### Exercise materials

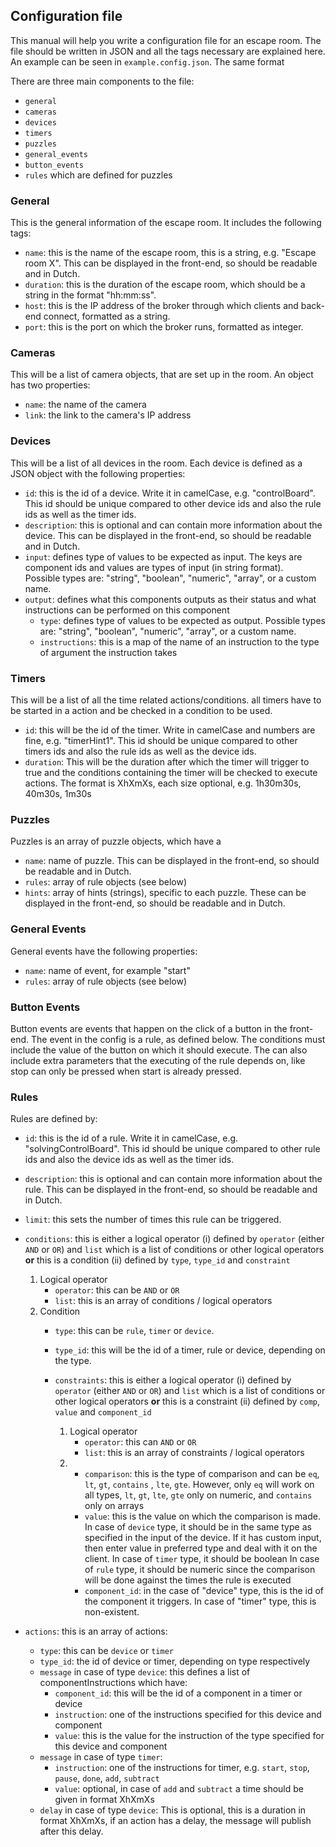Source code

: ## Configuration file

This manual will help you write a configuration file for an escape room. 
The file should be written in JSON and all the tags necessary are explained here.
An example can be seen in `example.config.json`. The same format 
  
There are three main components to the file:

- `general`
- `cameras`
- `devices`
- `timers`
- `puzzles` 
- `general_events`
- `button_events`
- `rules` which are defined for puzzles

### General
This is the general information of the escape room. It includes the following tags: 

- `name`: this is the name of the escape room, this is a string, e.g. "Escape room X". This can be displayed in the front-end, so should be readable and in Dutch. 
- `duration`: this is the duration of the escape room, which should be a string in the format "hh:mm:ss".
- `host`: this is the IP address of the broker through which clients and back-end connect, formatted as a string.
- `port`: this is the port on which the broker runs, formatted as integer. 

### Cameras
This will be a list of camera objects, that are set up in the room. An object has two properties:

- `name`: the name of the camera
- `link`: the link to the camera's IP address

### Devices
This will be a list of all devices in the room. Each device is defined as a JSON object with the following properties:

- `id`: this is the id of a device. Write it in camelCase, e.g. "controlBoard". This id should be unique compared to other device ids and also the rule ids as well as the timer ids.
- `description`: this is optional and can contain more information about the device. This can be displayed in the front-end, so should be readable and in Dutch. 
- `input`: defines type of values to be expected as input. The keys are component ids and values are types of input (in string format).  
    Possible types are: "string", "boolean", "numeric", "array", or a custom name. 
- `output`: defines what this components outputs as their status and what instructions can be performed on this component
    - `type`: defines type of values to be expected as output. Possible types are: "string", "boolean", "numeric", "array", or a custom name. 
    - `instructions`: this is a map of the name of an instruction to the type of argument the instruction takes
    
### Timers
This will be a list of all the time related actions/conditions. all timers have to be started in a action and be checked in a condition to be used.
- `id`: this will be the id of the timer. Write in camelCase and numbers are fine, e.g. "timerHint1". This id should be unique compared to other timers ids and also the rule ids as well as the device ids.
- `duration`: This will be the duration after which the timer will trigger to true and the conditions containing the timer will be checked to execute actions. The format is XhXmXs, each size optional, e.g. 1h30m30s, 40m30s, 1m30s

### Puzzles
Puzzles is an array of puzzle objects, which have a 

- `name`: name of puzzle. This can be displayed in the front-end, so should be readable and in Dutch. 
- `rules`: array of rule objects (see below)
- `hints`: array of hints (strings), specific to each puzzle. 
These can be displayed in the front-end, so should be readable and in Dutch. 


### General Events
General events have the following properties:

- `name`: name of event, for example "start"
- `rules`: array of rule objects (see below)

### Button Events
Button events are events that happen on the click of a button in the front-end. 
The event in the config is a rule, as defined below.
The conditions must include the value of the button on which it should execute. 
The can also include extra parameters that the executing of the rule depends on, 
like stop can only be pressed when start is already pressed.

### Rules
Rules are defined by:

- `id`: this is the id of a rule. Write it in camelCase, e.g. "solvingControlBoard". This id should be unique compared to other rule ids and also the device ids as well as the timer ids.
- `description`: this is optional and can contain more information about the rule. 
This can be displayed in the front-end, so should be readable and in Dutch.
- `limit`: this sets the number of times this rule can be triggered. 
- `conditions`: this is either a logical operator (i) defined by `operator` (either `AND` or `OR`) and `list` which is a list of conditions or other logical operators **or** this is a condition (ii) defined by `type`, `type_id` and `constraint`
    
    1. Logical operator
        - `operator`: this can be `AND` or `OR`
        - `list`: this is an array of conditions / logical operators
    2. Condition
        - `type`: this can be `rule`, `timer` or `device`.
        - `type_id`: this will be the id of a timer, rule or device, depending on the type.
        - `constraints`: this is either a logical operator (i) defined by `operator` (either `AND` or `OR`) and `list` which is a list of conditions or other logical operators **or** this is a constraint (ii) defined by `comp`, `value` and `component_id`      
        
            1. Logical operator
                - `operator`: this can `AND` or `OR`
                - `list`: this is an array of constraints / logical operators
            2.
                - `comparison`: this is the type of comparison and can be `eq`, `lt`, `gt`, `contains` , `lte`, `gte`. However, only `eq` will work on all types, `lt`, `gt`, `lte`, `gte` only on numeric, and `contains` only on arrays
                - `value`: this is the value on which the comparison is made. In case of `device` type, it should be in the same type as specified in the input of the device. 
                If it has custom input, then enter value in preferred type and deal with it on the client.
                In case of `timer` type, it should be boolean
                In case of `rule` type, it should be numeric since the comparison will be done against the times the rule is executed
                - `component_id`: in the case of "device" type, this is the id of the component it triggers.
                In case of "timer" type, this is non-existent. 
- `actions`: this is an array of actions:
        
    - `type`: this can be `device` or `timer`
    - `type_id`: the id of device or timer, depending on type respectively
    - `message` in case of type `device`: this defines a list of componentInstructions which have:
        - `component_id`: this will be the id of a component in a timer or device
        - `instruction`: one of the instructions specified for this device and component
        - `value`: this is the value for the instruction of the type specified for this device and component
    - `message` in case of type `timer`:   
        - `instruction`: one of the instructions for timer, e.g. `start`, `stop`, `pause`, `done`, `add`, `subtract`
        - `value`: optional, in case of `add` and `subtract` a time should be given in format XhXmXs 
    - `delay` in case of type `device`: This is optional, this is a duration in format XhXmXs, if an action has a delay, the message will publish after this delay.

######

Pictures stay out, but everything else in the records must be output exactly.

■ Result of this task:
Source code

: ## Configuration file

This manual will help you write a configuration file for an escape room. 
The file should be written in JSON and all the tags necessary are explained here.
An example can be seen in `example.config.json`. The same format 
  
There are three main components to the file:

- `general`
- `cameras`
- `devices`
- `timers`
- `puzzles` 
- `general_events`
- `button_events`
- `rules` which are defined for puzzles

### General
This is the general information of the escape room. It includes the following tags: 

- `name`: this is the name of the escape room, this is a string, e.g. "Escape room X". This can be displayed in the front-end, so should be readable and in Dutch. 
- `duration`: this is the duration of the escape room, which should be a string in the format "hh:mm:ss".
- `host`: this is the IP address of the broker through which clients and back-end connect, formatted as a string.
- `port`: this is the port on which the broker runs, formatted as integer. 

### Cameras
This will be a list of camera objects, that are set up in the room. An object has two properties:

- `name`: the name of the camera
- `link`: the link to the camera's IP address

### Devices
This will be a list of all devices in the room. Each device is defined as a JSON object with the following properties:

- `id`: this is the id of a device. Write it in camelCase, e.g. "controlBoard". This id should be unique compared to other device ids and also the rule ids as well as the timer ids.
- `description`: this is optional and can contain more information about the device. This can be displayed in the front-end, so should be readable and in Dutch. 
- `input`: defines type of values to be expected as input. The keys are component ids and values are types of input (in string format).  
    Possible types are: "string", "boolean", "numeric", "array", or a custom name. 
- `output`: defines what this components outputs as their status and what instructions can be performed on this component
    - `type`: defines type of values to be expected as output. Possible types are: "string", "boolean", "numeric", "array", or a custom name. 
    - `instructions`: this is a map of the name of an instruction to the type of argument the instruction takes
    
### Timers
This will be a list of all the time related actions/conditions. all timers have to be started in a action and be checked in a condition to be used.
- `id`: this will be the id of the timer. Write in camelCase and numbers are fine, e.g. "timerHint1". This id should be unique compared to other timers ids and also the rule ids as well as the device ids.
- `duration`: This will be the duration after which the timer will trigger to true and the conditions containing the timer will be checked to execute actions. The format is XhXmXs, each size optional, e.g. 1h30m30s, 40m30s, 1m30s

### Puzzles
Puzzles is an array of puzzle objects, which have a 

- `name`: name of puzzle. This can be displayed in the front-end, so should be readable and in Dutch. 
- `rules`: array of rule objects (see below)
- `hints`: array of hints (strings), specific to each puzzle. 
These can be displayed in the front-end, so should be readable and in Dutch. 


### General Events
General events have the following properties:

- `name`: name of event, for example "start"
- `rules`: array of rule objects (see below)

### Button Events
Button events are events that happen on the click of a button in the front-end. 
The event in the config is a rule, as defined below.
The conditions must include the value of the button on which it should execute. 
The can also include extra parameters that the executing of the rule depends on, 
like stop can only be pressed when start is already pressed.

### Rules
Rules are defined by:

- `id`: this is the id of a rule. Write it in camelCase, e.g. "solvingControlBoard". This id should be unique compared to other rule ids and also the device ids as well as the timer ids.
- `description`: this is optional and can contain more information about the rule. 
This can be displayed in the front-end, so should be readable and in Dutch.
- `limit`: this sets the number of times this rule can be triggered. 
- `conditions`: this is either a logical operator (i) defined by `operator` (either `AND` or `OR`) and `list` which is a list of conditions or other logical operators **or** this is a condition (ii) defined by `type`, `type_id` and `constraint`
    
    1. Logical operator
        - `operator`: this can be `AND` or `OR`
        - `list`: this is an array of conditions / logical operators
    2. Condition
        - `type`: this can be `rule`, `timer` or `device`.
        - `type_id`: this will be the id of a timer, rule or device, depending on the type.
        - `constraints`: this is either a logical operator (i) defined by `operator` (either `AND` or `OR`) and `list` which is a list of conditions or other logical operators **or** this is a constraint (ii) defined by `comp`, `value` and `component_id`      
        
            1. Logical operator
                - `operator`: this can `AND` or `OR`
                - `list`: this is an array of constraints / logical operators
            2.
                - `comparison`: this is the type of comparison and can be `eq`, `lt`, `gt`, `contains` , `lte`, `gte`. However, only `eq` will work on all types, `lt`, `gt`, `lte`, `gte` only on numeric, and `contains` only on arrays
                - `value`: this is the value on which the comparison is made. In case of `device` type, it should be in the same type as specified in the input of the device. 
                If it has custom input, then enter value in preferred type and deal with it on the client.
                In case of `timer` type, it should be boolean
                In case of `rule` type, it should be numeric since the comparison will be done against the times the rule is executed
                - `component_id`: in the case of "device" type, this is the id of the component it triggers.
                In case of "timer" type, this is non-existent. 
- `actions`: this is an array of actions:
        
    - `type`: this can be `device` or `timer`
    - `type_id`: the id of device or timer, depending on type respectively
    - `message` in case of type `device`: this defines a list of componentInstructions which have:
        - `component_id`: this will be the id of a component in a timer or device
        - `instruction`: one of the instructions specified for this device and component
        - `value`: this is the value for the instruction of the type specified for this device and component
    - `message` in case of type `timer`:   
        - `instruction`: one of the instructions for timer, e.g. `start`, `stop`, `pause`, `done`, `add`, `subtract`
        - `value`: optional, in case of `add` and `subtract` a time should be given in format XhXmXs 
    - `delay` in case of type `device`: This is optional, this is a duration in format XhXmXs, if an action has a delay, the message will publish after this delay.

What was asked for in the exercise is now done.